I'm still confused by the proliferation of bf16. Although it certainly doesn't hurt compared to fp16, in my testing even with A100 GPUs optimized for it, both training speed and inference quality are the same between bf16 and fp16.
Sometimes during training, fp16 will cause networks that would converge on fp32, to explode to Infs or NaNs with fp16, because of the limited range. bf16 generally speaking fixes that.
It's true also that fp16 is often manageable with enough batch/layer norm and gradient clipping.
Yea, I spent a few months comparing the two, and empirically i had a lot more issues with various normalized entropy problems (explosion, not converging, converging slower) with fp16 than with bf16.
The transfer pipeline I wrote for fp32->fp16 also took a lot more work than fp32->bf16
My understanding is for certain types of networks BF16 will train better than FP16, given the additional protection against exploding gradients and loss functions with the extended range of BF16 - at the loss of precision.

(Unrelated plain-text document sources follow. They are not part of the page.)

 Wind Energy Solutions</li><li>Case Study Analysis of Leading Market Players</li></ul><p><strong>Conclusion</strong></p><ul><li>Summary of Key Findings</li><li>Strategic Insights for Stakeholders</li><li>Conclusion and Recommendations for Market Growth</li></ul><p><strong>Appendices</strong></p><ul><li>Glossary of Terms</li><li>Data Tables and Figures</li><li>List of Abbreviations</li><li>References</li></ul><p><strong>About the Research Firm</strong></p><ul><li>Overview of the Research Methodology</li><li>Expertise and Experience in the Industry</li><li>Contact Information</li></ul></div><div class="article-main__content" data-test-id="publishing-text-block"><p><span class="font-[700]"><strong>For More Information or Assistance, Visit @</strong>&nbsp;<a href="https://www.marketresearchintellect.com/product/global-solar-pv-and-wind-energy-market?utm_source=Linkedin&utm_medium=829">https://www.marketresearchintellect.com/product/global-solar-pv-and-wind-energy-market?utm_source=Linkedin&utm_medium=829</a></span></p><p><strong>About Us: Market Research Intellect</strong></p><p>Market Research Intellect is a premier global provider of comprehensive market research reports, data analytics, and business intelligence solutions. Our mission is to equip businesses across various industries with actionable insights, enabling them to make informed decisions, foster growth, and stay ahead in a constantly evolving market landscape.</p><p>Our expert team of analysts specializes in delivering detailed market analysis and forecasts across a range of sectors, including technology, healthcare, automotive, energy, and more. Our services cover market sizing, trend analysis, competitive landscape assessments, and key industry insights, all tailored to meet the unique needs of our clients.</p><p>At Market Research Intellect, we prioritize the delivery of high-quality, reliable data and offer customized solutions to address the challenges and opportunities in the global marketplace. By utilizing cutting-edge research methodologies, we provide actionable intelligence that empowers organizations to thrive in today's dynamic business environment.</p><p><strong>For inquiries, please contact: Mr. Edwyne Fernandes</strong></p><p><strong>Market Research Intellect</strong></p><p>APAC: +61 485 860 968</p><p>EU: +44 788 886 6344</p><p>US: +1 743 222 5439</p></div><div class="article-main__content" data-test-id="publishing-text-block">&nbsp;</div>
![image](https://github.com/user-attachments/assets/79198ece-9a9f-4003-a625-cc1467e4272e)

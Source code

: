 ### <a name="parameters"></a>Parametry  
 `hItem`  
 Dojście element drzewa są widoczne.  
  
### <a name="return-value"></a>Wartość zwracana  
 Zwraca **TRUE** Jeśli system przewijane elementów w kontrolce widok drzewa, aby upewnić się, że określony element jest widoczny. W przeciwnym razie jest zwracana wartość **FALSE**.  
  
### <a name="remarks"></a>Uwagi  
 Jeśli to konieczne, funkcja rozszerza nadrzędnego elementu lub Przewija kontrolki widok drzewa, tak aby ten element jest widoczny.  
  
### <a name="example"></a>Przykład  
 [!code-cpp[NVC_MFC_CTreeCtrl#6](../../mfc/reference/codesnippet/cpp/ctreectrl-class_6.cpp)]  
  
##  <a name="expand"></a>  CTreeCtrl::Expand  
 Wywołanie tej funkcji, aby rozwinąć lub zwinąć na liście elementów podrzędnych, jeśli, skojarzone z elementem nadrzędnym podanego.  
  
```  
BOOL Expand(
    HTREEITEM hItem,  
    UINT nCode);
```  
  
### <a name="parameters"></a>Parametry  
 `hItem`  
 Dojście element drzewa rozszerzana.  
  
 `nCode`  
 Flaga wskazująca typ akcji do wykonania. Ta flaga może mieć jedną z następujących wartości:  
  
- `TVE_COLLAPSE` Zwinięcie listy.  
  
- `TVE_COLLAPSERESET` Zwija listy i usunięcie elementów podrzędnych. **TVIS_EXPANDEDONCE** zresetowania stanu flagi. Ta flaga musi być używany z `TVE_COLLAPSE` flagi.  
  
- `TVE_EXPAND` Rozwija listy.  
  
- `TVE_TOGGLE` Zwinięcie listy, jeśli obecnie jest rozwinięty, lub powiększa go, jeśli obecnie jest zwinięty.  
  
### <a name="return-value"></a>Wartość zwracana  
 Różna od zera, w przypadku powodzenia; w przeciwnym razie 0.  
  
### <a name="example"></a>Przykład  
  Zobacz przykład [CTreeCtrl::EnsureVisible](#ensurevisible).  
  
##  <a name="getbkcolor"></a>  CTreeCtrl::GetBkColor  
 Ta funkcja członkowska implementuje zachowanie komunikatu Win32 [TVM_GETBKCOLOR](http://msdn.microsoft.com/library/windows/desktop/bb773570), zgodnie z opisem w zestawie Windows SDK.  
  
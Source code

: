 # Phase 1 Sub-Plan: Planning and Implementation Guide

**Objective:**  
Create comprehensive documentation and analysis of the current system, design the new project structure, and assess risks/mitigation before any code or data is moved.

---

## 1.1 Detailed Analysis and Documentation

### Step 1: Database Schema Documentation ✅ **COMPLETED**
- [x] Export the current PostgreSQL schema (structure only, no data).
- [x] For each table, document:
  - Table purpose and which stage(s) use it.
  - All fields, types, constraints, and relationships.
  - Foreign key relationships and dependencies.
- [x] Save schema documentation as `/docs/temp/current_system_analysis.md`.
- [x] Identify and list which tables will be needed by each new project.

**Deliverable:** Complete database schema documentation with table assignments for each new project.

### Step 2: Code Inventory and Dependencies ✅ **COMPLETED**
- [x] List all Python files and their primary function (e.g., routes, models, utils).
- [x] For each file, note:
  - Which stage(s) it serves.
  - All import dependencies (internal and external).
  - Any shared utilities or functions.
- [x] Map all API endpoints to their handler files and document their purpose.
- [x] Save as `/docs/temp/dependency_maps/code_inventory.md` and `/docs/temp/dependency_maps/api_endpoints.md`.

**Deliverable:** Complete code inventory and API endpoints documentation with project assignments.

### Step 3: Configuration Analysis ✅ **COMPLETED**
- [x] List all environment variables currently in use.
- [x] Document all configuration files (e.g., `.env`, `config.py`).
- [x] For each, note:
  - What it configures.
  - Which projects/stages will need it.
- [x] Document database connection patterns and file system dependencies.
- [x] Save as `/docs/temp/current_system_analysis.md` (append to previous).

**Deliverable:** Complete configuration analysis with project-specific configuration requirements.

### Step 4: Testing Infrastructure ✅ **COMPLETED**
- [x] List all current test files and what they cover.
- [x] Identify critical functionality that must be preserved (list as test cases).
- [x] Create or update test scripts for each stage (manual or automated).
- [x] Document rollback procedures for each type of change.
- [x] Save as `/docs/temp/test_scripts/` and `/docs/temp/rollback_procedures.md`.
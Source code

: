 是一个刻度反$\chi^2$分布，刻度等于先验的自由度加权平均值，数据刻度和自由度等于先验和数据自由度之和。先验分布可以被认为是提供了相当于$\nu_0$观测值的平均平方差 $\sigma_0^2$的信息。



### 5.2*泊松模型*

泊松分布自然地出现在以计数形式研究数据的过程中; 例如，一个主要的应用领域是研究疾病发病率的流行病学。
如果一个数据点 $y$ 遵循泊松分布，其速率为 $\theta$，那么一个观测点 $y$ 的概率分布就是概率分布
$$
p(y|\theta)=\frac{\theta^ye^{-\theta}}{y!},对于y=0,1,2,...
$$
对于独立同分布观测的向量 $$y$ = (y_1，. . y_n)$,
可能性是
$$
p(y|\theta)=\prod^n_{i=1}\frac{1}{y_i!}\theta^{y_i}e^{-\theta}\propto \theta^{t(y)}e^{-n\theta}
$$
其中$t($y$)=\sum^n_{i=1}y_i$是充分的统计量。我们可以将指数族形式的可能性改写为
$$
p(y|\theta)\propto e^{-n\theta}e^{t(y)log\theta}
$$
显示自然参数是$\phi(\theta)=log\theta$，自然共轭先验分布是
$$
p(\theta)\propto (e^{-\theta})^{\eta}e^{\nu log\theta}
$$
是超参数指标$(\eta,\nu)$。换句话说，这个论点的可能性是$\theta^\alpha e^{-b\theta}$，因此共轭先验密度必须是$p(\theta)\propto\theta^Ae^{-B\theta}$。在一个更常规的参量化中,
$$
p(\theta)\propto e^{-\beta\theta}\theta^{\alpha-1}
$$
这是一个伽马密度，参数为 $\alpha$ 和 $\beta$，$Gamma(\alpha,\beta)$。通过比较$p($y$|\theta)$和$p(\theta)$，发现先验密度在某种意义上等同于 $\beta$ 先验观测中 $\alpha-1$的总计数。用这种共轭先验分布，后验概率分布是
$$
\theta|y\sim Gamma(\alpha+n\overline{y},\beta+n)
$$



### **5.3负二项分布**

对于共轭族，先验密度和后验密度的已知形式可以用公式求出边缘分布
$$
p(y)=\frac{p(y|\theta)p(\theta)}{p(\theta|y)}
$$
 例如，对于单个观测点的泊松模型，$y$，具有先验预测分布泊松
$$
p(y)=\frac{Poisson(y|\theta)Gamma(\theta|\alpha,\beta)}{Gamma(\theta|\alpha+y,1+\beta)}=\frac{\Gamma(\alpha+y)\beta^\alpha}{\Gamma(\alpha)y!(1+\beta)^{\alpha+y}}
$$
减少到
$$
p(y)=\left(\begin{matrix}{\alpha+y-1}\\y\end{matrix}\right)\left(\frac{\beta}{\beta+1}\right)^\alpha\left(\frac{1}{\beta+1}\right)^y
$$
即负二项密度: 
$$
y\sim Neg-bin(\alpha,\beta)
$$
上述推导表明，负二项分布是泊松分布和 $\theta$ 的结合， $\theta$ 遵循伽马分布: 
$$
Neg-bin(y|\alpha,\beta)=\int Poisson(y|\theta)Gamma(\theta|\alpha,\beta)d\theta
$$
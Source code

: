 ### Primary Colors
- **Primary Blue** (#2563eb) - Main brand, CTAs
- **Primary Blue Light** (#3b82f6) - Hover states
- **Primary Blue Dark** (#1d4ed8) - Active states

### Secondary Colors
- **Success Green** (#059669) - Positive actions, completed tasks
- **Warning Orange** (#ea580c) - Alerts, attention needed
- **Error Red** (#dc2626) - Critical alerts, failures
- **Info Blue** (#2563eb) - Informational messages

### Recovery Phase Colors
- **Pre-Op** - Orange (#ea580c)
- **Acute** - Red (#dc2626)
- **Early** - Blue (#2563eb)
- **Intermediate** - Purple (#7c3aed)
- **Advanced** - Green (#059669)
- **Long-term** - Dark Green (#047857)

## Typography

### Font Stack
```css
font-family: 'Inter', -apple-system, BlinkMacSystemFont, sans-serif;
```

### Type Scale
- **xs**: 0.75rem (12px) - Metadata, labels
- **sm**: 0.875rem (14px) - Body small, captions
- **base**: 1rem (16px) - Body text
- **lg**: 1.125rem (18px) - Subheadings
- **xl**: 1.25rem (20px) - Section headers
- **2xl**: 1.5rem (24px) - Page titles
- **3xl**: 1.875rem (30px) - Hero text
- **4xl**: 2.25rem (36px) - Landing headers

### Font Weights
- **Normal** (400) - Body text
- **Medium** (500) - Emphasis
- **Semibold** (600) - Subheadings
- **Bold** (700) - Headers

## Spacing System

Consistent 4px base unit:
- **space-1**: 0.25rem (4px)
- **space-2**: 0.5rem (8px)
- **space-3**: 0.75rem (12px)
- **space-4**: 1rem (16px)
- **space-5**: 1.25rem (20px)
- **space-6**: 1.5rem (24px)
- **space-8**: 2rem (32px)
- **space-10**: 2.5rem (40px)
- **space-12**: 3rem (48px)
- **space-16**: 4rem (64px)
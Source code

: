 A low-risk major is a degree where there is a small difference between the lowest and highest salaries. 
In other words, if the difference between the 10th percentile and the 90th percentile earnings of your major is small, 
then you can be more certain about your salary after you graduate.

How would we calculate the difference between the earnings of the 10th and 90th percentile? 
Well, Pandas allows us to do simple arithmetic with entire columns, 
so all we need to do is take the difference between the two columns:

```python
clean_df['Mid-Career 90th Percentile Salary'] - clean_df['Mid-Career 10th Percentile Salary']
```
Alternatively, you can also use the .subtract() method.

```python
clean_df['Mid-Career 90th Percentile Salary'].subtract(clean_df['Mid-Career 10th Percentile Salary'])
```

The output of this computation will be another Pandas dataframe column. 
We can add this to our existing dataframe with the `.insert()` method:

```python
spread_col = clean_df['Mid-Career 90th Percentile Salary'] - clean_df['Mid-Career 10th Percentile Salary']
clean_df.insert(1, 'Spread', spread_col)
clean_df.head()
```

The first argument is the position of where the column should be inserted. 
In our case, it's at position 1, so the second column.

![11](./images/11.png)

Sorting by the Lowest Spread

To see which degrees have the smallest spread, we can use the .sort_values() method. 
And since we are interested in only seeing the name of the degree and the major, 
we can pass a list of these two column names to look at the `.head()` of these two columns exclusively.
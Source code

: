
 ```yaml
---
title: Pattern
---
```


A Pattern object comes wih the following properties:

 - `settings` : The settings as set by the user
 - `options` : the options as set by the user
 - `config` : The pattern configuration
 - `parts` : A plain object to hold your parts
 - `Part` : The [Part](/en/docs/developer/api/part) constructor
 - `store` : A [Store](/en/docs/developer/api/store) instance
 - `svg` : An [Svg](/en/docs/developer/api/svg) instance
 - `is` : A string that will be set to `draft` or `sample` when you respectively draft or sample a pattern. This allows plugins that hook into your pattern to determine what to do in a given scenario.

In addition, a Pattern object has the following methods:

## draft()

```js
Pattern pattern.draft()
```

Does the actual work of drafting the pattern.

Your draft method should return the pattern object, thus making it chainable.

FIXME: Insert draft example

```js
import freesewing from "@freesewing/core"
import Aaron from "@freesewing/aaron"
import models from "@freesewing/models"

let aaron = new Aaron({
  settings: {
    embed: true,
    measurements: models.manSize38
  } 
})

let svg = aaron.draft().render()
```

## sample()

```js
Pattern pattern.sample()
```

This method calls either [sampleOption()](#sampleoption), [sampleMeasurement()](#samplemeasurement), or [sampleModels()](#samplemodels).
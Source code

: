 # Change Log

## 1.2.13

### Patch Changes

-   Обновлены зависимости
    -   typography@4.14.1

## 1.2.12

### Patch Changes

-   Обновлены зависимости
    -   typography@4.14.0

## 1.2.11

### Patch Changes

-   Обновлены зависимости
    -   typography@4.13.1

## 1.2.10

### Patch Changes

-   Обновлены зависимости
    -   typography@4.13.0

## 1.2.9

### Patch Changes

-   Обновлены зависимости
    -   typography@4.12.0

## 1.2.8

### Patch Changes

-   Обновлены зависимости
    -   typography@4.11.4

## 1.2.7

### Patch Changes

bf16 is generally easier to train neural network than fp16 on due to no need for scaling. And most model training and inference performs the same with fp32 and bf16.
Despite the other answers, I will tell you the grim truth: Your mileage might vary.
It's an empirical question and depends upon the nature of your problem and data. You should try all three fp32, fp16, and bf16 as part our model selection / hyperparameter tuning.
For example, in audio generative models (where typical output is 16-bit), I've sometimes found that fp16 and bf16 just don't produce good output as fp32 weights.
(Not an ML guy.) bf16 and fp16 should be comparable if the weights are of the same magnitude, but what happens in a network where the weights are poorly regularized?
Someone commented below that with enough batchnorm/layernorm/etc. and/or gradient clipping you can manage it, but BF16 just makes life easier if you can live without some precision.